=== Supplied records ===

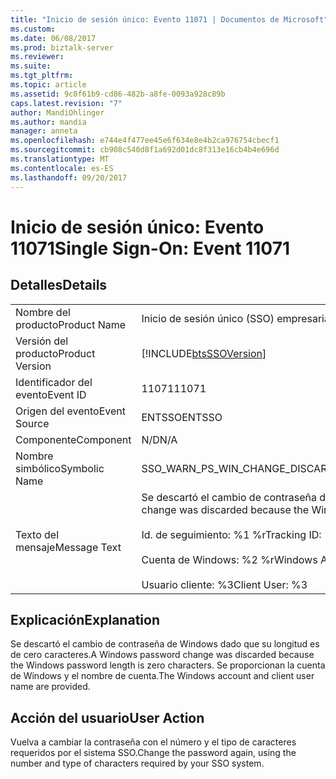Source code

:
 ```yaml
---
title: "Inicio de sesión único: Evento 11071 | Documentos de Microsoft"
ms.custom: 
ms.date: 06/08/2017
ms.prod: biztalk-server
ms.reviewer: 
ms.suite: 
ms.tgt_pltfrm: 
ms.topic: article
ms.assetid: 9c0f61b9-cd86-482b-a8fe-0093a928c89b
caps.latest.revision: "7"
author: MandiOhlinger
ms.author: mandia
manager: anneta
ms.openlocfilehash: e744e4f477ee45e6f634e8e4b2ca976754cbecf1
ms.sourcegitcommit: cb908c540d8f1a692d01dc8f313e16cb4b4e696d
ms.translationtype: MT
ms.contentlocale: es-ES
ms.lasthandoff: 09/20/2017
---
```

# <a name="single-sign-on-event-11071"></a><span data-ttu-id="96b03-102">Inicio de sesión único: Evento 11071</span><span class="sxs-lookup"><span data-stu-id="96b03-102">Single Sign-On: Event 11071</span></span>
## <a name="details"></a><span data-ttu-id="96b03-103">Detalles</span><span class="sxs-lookup"><span data-stu-id="96b03-103">Details</span></span>  
  
|||  
|-|-|  
|<span data-ttu-id="96b03-104">Nombre del producto</span><span class="sxs-lookup"><span data-stu-id="96b03-104">Product Name</span></span>|<span data-ttu-id="96b03-105">Inicio de sesión único (SSO) empresarial</span><span class="sxs-lookup"><span data-stu-id="96b03-105">Enterprise Single Sign-On</span></span>|  
|<span data-ttu-id="96b03-106">Versión del producto</span><span class="sxs-lookup"><span data-stu-id="96b03-106">Product Version</span></span>|[!INCLUDE[btsSSOVersion](../includes/btsssoversion-md.md)]|  
|<span data-ttu-id="96b03-107">Identificador del evento</span><span class="sxs-lookup"><span data-stu-id="96b03-107">Event ID</span></span>|<span data-ttu-id="96b03-108">11071</span><span class="sxs-lookup"><span data-stu-id="96b03-108">11071</span></span>|  
|<span data-ttu-id="96b03-109">Origen del evento</span><span class="sxs-lookup"><span data-stu-id="96b03-109">Event Source</span></span>|<span data-ttu-id="96b03-110">ENTSSO</span><span class="sxs-lookup"><span data-stu-id="96b03-110">ENTSSO</span></span>|  
|<span data-ttu-id="96b03-111">Componente</span><span class="sxs-lookup"><span data-stu-id="96b03-111">Component</span></span>|<span data-ttu-id="96b03-112">N/D</span><span class="sxs-lookup"><span data-stu-id="96b03-112">N/A</span></span>|  
|<span data-ttu-id="96b03-113">Nombre simbólico</span><span class="sxs-lookup"><span data-stu-id="96b03-113">Symbolic Name</span></span>|<span data-ttu-id="96b03-114">SSO_WARN_PS_WIN_CHANGE_DISCARDED_ZERO_LENGTH</span><span class="sxs-lookup"><span data-stu-id="96b03-114">SSO_WARN_PS_WIN_CHANGE_DISCARDED_ZERO_LENGTH</span></span>|  
|<span data-ttu-id="96b03-115">Texto del mensaje</span><span class="sxs-lookup"><span data-stu-id="96b03-115">Message Text</span></span>|<span data-ttu-id="96b03-116">Se descartó el cambio de contraseña de Windows dado que su longitud es de cero caracteres.%r</span><span class="sxs-lookup"><span data-stu-id="96b03-116">A Windows password change was discarded because the Windows password length is zero characters.%r</span></span><br /><br /> <span data-ttu-id="96b03-117">Id. de seguimiento: %1 %r</span><span class="sxs-lookup"><span data-stu-id="96b03-117">Tracking ID: %1%r</span></span><br /><br /> <span data-ttu-id="96b03-118">Cuenta de Windows: %2 %r</span><span class="sxs-lookup"><span data-stu-id="96b03-118">Windows Account: %2%r</span></span><br /><br /> <span data-ttu-id="96b03-119">Usuario cliente: %3</span><span class="sxs-lookup"><span data-stu-id="96b03-119">Client User: %3</span></span>|  
  
## <a name="explanation"></a><span data-ttu-id="96b03-120">Explicación</span><span class="sxs-lookup"><span data-stu-id="96b03-120">Explanation</span></span>  
 <span data-ttu-id="96b03-121">Se descartó el cambio de contraseña de Windows dado que su longitud es de cero caracteres.</span><span class="sxs-lookup"><span data-stu-id="96b03-121">A Windows password change was discarded because the Windows password length is zero characters.</span></span> <span data-ttu-id="96b03-122">Se proporcionan la cuenta de Windows y el nombre de cuenta.</span><span class="sxs-lookup"><span data-stu-id="96b03-122">The Windows account and client user name are provided.</span></span>  
  
## <a name="user-action"></a><span data-ttu-id="96b03-123">Acción del usuario</span><span class="sxs-lookup"><span data-stu-id="96b03-123">User Action</span></span>  
 <span data-ttu-id="96b03-124">Vuelva a cambiar la contraseña con el número y el tipo de caracteres requeridos por el sistema SSO.</span><span class="sxs-lookup"><span data-stu-id="96b03-124">Change the password again, using the number and type of characters required by your SSO system.</span></span>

===

Task directions → Go through the entries and report every line with the string "único".

Response box →
title: "Inicio de sesión único: Evento 11071 | Documentos de Microsoft"
# <a name="single-sign-on-event-11071"></a><span data-ttu-id="96b03-102">Inicio de sesión único: Evento 11071</span><span class="sxs-lookup"><span data-stu-id="96b03-102">Single Sign-On: Event 11071</span></span>
|<span data-ttu-id="96b03-104">Nombre del producto</span><span class="sxs-lookup"><span data-stu-id="96b03-104">Product Name</span></span>|<span data-ttu-id="96b03-105">Inicio de sesión único (SSO) empresarial</span><span class="sxs-lookup"><span data-stu-id="96b03-105">Enterprise Single Sign-On</span></span>|  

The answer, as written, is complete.